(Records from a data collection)
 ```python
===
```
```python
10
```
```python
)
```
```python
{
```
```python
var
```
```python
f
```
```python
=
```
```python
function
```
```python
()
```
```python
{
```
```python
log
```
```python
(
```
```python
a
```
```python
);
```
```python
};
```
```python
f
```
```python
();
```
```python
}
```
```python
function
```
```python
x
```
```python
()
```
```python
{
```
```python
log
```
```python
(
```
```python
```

==

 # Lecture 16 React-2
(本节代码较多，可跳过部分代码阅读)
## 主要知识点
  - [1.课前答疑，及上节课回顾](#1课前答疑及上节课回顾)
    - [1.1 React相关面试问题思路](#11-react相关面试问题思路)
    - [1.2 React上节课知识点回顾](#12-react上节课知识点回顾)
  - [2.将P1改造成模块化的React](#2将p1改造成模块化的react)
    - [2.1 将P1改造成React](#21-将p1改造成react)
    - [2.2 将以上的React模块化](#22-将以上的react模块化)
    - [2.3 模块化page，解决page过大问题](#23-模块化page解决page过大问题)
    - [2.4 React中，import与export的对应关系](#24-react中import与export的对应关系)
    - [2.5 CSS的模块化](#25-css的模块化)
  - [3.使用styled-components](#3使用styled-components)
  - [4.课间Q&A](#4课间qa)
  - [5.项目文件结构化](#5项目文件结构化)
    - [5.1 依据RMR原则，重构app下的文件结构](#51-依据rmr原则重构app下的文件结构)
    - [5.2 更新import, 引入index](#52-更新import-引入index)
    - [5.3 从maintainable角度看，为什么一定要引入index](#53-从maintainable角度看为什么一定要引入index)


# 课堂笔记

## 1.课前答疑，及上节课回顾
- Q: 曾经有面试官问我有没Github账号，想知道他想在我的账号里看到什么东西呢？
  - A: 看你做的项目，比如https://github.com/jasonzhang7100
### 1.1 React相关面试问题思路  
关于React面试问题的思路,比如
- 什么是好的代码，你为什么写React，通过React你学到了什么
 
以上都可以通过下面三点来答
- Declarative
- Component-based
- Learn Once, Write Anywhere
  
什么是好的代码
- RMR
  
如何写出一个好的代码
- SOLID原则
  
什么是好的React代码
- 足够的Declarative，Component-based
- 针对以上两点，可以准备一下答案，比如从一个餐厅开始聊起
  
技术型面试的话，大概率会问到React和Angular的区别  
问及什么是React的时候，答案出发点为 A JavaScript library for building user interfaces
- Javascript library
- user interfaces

...

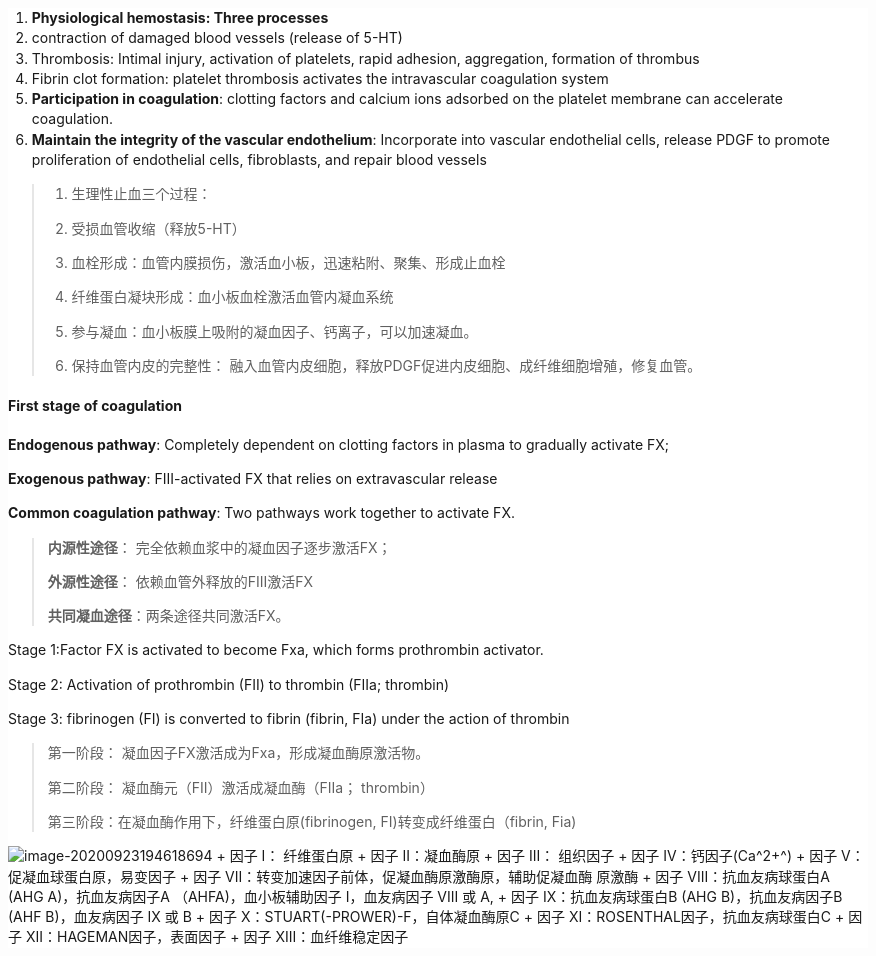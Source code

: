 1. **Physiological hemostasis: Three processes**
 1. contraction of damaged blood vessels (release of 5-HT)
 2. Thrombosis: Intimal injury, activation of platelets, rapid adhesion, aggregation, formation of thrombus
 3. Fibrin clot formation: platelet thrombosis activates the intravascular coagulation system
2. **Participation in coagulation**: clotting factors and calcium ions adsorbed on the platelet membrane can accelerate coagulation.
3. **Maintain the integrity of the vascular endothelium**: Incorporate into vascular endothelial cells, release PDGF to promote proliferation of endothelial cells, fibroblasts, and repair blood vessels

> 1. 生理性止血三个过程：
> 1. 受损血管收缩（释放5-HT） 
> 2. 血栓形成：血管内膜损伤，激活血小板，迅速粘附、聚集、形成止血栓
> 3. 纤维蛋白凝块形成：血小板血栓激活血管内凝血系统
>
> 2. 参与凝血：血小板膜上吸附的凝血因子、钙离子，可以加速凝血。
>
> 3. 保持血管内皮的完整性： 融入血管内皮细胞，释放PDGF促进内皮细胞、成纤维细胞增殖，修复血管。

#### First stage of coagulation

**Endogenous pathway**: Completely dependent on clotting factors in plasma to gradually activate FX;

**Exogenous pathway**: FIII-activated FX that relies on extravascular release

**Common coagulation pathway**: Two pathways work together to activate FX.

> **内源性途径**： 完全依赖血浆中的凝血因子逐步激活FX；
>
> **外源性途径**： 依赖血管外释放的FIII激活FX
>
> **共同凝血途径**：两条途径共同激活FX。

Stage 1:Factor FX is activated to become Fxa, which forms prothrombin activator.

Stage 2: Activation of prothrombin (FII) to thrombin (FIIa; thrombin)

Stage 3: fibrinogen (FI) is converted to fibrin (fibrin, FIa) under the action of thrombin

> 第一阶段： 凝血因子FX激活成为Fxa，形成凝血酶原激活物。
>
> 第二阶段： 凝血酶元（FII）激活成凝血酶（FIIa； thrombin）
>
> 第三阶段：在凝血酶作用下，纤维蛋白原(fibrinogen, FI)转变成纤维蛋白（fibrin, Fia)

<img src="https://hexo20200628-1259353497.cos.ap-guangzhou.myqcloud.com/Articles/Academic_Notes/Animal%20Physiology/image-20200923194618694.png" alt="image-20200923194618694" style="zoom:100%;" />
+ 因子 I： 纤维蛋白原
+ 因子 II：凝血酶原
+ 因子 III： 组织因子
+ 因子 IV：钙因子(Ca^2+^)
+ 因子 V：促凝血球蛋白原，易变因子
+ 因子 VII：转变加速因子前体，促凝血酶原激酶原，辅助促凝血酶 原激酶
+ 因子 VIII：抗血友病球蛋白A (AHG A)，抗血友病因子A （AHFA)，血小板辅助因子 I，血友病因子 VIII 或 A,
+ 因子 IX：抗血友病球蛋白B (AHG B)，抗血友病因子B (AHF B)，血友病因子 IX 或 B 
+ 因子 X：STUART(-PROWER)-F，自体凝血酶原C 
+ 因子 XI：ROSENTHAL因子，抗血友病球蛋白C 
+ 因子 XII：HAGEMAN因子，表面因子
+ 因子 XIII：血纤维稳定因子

--- TASK INSTRUCTIONS ---
Wherever a line above contains "纤维蛋白原", copy that line.

--- OUTPUT FOR THIS EXERCISE ---
> 第三阶段：在凝血酶作用下，纤维蛋白原(fibrinogen, FI)转变成纤维蛋白（fibrin, Fia)
+ 因子 I： 纤维蛋白原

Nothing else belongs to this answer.